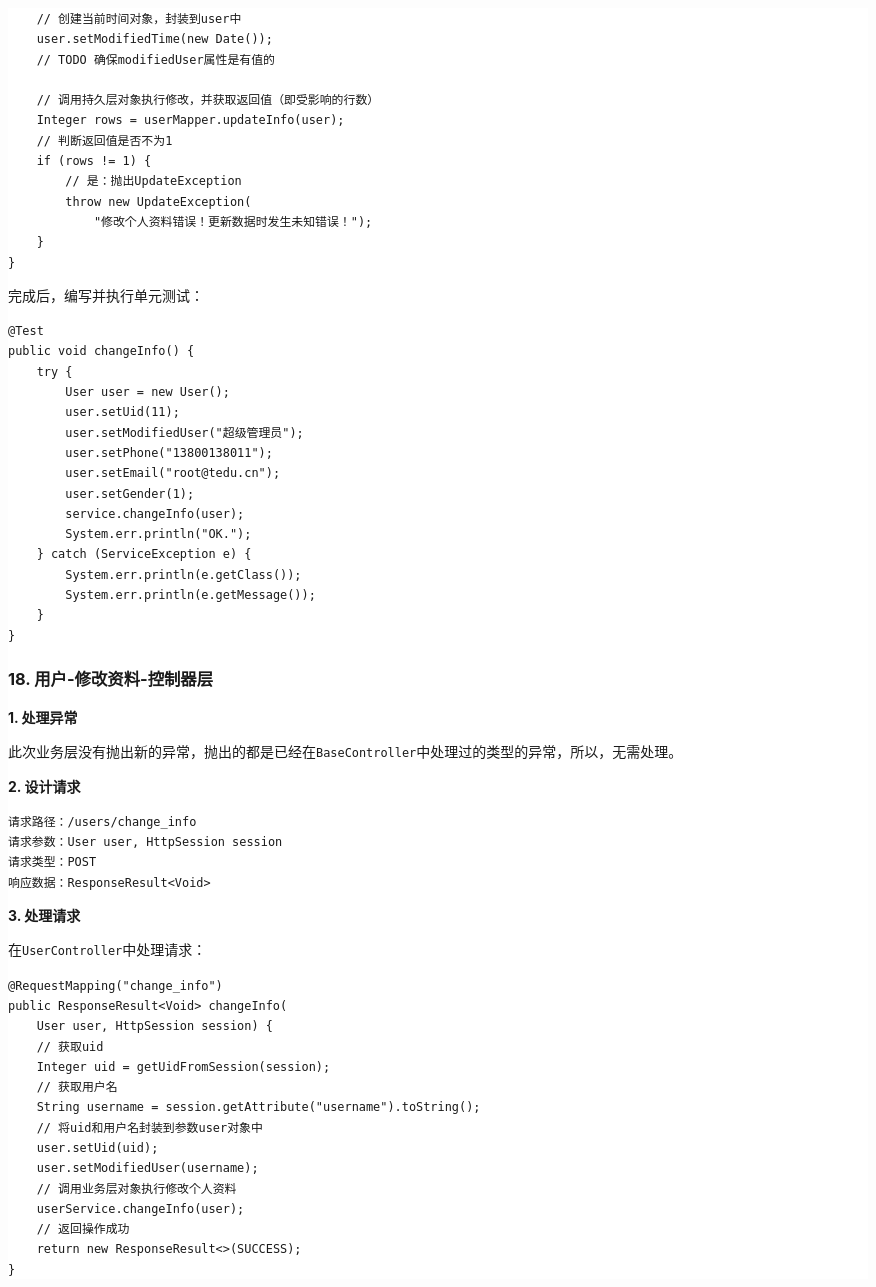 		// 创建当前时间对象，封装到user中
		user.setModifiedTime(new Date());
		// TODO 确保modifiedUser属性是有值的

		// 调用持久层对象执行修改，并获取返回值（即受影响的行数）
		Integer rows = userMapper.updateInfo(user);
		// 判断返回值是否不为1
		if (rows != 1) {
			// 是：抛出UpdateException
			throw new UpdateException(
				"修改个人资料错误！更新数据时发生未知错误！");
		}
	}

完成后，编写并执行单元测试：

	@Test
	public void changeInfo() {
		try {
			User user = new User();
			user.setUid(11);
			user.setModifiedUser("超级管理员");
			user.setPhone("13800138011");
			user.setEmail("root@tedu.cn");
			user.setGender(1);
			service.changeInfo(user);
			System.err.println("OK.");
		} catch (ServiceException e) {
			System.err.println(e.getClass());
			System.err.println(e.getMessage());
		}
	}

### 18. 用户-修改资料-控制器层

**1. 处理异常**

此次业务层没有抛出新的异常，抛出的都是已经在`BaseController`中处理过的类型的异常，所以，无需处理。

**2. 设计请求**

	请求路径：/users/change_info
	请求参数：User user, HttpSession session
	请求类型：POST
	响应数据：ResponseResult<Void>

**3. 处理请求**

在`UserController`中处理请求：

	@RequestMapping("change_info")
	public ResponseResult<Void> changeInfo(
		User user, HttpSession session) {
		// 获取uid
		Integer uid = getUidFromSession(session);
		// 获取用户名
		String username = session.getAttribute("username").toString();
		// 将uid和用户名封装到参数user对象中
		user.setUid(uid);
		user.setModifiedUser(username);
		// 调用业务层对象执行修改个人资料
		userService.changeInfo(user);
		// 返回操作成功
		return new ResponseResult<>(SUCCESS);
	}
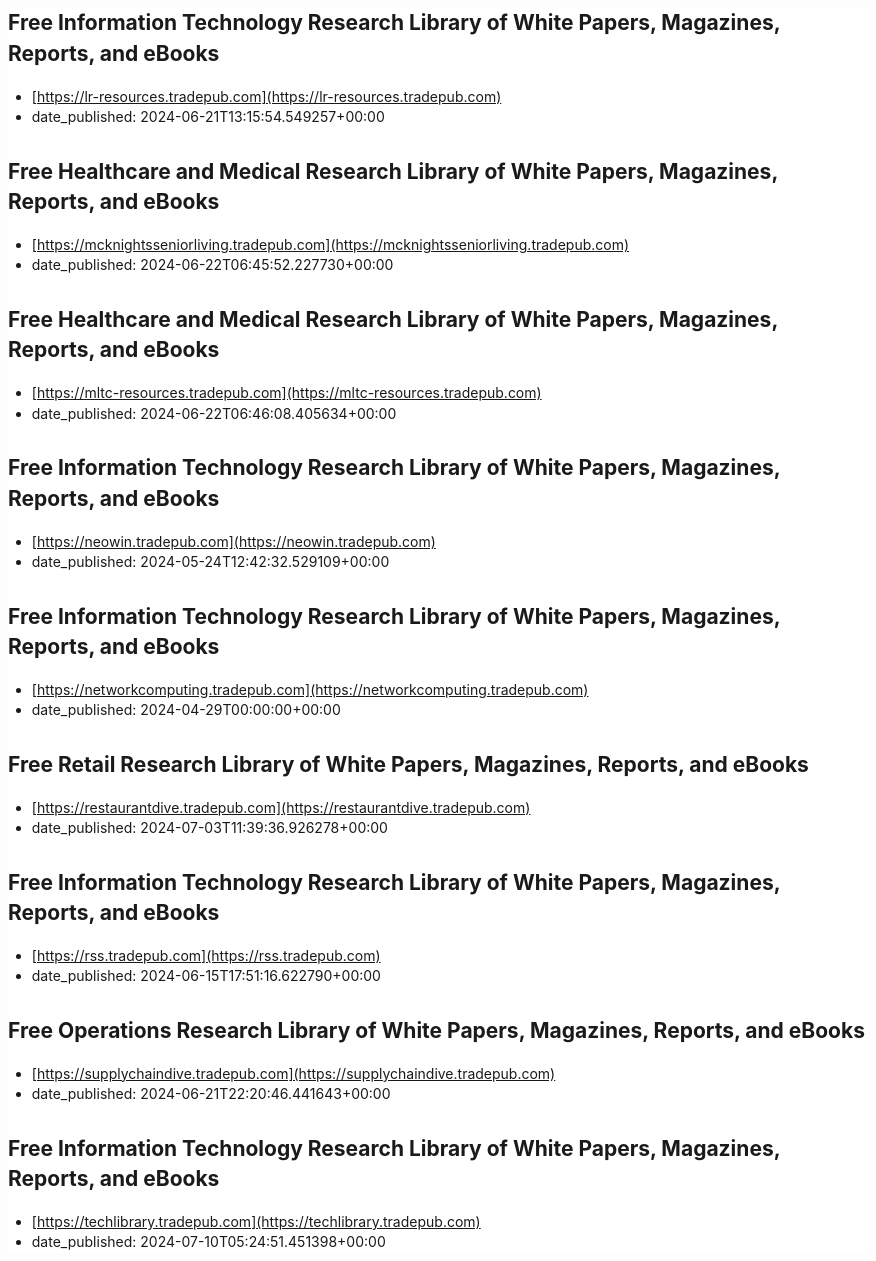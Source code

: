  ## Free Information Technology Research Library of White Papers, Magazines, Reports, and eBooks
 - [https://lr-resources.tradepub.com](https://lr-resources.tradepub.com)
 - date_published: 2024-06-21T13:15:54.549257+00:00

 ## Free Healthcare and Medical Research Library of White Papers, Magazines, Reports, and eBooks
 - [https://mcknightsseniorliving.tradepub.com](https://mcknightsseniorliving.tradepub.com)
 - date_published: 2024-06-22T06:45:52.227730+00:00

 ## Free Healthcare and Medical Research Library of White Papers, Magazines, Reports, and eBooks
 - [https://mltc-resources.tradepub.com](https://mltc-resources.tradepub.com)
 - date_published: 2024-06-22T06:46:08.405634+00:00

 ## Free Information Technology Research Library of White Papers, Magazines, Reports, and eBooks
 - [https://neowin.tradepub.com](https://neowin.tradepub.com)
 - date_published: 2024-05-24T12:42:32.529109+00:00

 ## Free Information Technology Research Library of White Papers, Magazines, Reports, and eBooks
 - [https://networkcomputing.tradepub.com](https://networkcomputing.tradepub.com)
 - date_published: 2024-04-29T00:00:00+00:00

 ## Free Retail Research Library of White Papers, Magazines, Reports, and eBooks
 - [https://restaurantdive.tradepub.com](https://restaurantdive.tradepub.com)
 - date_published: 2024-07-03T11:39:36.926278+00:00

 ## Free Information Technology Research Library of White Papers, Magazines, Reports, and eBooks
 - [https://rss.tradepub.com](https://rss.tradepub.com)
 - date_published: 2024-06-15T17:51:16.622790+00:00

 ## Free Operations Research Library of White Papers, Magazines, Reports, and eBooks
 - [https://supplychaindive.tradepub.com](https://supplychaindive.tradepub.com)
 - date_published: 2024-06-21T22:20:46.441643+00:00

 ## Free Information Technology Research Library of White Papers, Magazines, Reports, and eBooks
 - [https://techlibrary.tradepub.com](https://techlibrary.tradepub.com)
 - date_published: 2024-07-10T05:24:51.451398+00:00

Exercise: Please return the records as they stand, word for word, with no pictures.

Response below:
 		// 创建当前时间对象，封装到user中
		user.setModifiedTime(new Date());
		// TODO 确保modifiedUser属性是有值的

		// 调用持久层对象执行修改，并获取返回值（即受影响的行数）
		Integer rows = userMapper.updateInfo(user);
		// 判断返回值是否不为1
		if (rows != 1) {
			// 是：抛出UpdateException
			throw new UpdateException(
				"修改个人资料错误！更新数据时发生未知错误！");
		}
	}

完成后，编写并执行单元测试：

	@Test
	public void changeInfo() {
		try {
			User user = new User();
			user.setUid(11);
			user.setModifiedUser("超级管理员");
			user.setPhone("13800138011");
			user.setEmail("root@tedu.cn");
			user.setGender(1);
			service.changeInfo(user);
			System.err.println("OK.");
		} catch (ServiceException e) {
			System.err.println(e.getClass());
			System.err.println(e.getMessage());
		}
	}

### 18. 用户-修改资料-控制器层

**1. 处理异常**

此次业务层没有抛出新的异常，抛出的都是已经在`BaseController`中处理过的类型的异常，所以，无需处理。

**2. 设计请求**

	请求路径：/users/change_info
	请求参数：User user, HttpSession session
	请求类型：POST
	响应数据：ResponseResult<Void>

**3. 处理请求**

在`UserController`中处理请求：

	@RequestMapping("change_info")
	public ResponseResult<Void> changeInfo(
		User user, HttpSession session) {
		// 获取uid
		Integer uid = getUidFromSession(session);
		// 获取用户名
		String username = session.getAttribute("username").toString();
		// 将uid和用户名封装到参数user对象中
		user.setUid(uid);
		user.setModifiedUser(username);
		// 调用业务层对象执行修改个人资料
		userService.changeInfo(user);
		// 返回操作成功
		return new ResponseResult<>(SUCCESS);
	}
Source code

:  ## Free Information Technology Research Library of White Papers, Magazines, Reports, and eBooks
 - [https://lr-resources.tradepub.com](https://lr-resources.tradepub.com)
 - date_published: 2024-06-21T13:15:54.549257+00:00

 ## Free Healthcare and Medical Research Library of White Papers, Magazines, Reports, and eBooks
 - [https://mcknightsseniorliving.tradepub.com](https://mcknightsseniorliving.tradepub.com)
 - date_published: 2024-06-22T06:45:52.227730+00:00

 ## Free Healthcare and Medical Research Library of White Papers, Magazines, Reports, and eBooks
 - [https://mltc-resources.tradepub.com](https://mltc-resources.tradepub.com)
 - date_published: 2024-06-22T06:46:08.405634+00:00

 ## Free Information Technology Research Library of White Papers, Magazines, Reports, and eBooks
 - [https://neowin.tradepub.com](https://neowin.tradepub.com)
 - date_published: 2024-05-24T12:42:32.529109+00:00

 ## Free Information Technology Research Library of White Papers, Magazines, Reports, and eBooks
 - [https://networkcomputing.tradepub.com](https://networkcomputing.tradepub.com)
 - date_published: 2024-04-29T00:00:00+00:00

 ## Free Retail Research Library of White Papers, Magazines, Reports, and eBooks
 - [https://restaurantdive.tradepub.com](https://restaurantdive.tradepub.com)
 - date_published: 2024-07-03T11:39:36.926278+00:00

 ## Free Information Technology Research Library of White Papers, Magazines, Reports, and eBooks
 - [https://rss.tradepub.com](https://rss.tradepub.com)
 - date_published: 2024-06-15T17:51:16.622790+00:00

 ## Free Operations Research Library of White Papers, Magazines, Reports, and eBooks
 - [https://supplychaindive.tradepub.com](https://supplychaindive.tradepub.com)
 - date_published: 2024-06-21T22:20:46.441643+00:00

 ## Free Information Technology Research Library of White Papers, Magazines, Reports, and eBooks
 - [https://techlibrary.tradepub.com](https://techlibrary.tradepub.com)
 - date_published: 2024-07-10T05:24:51.451398+00:00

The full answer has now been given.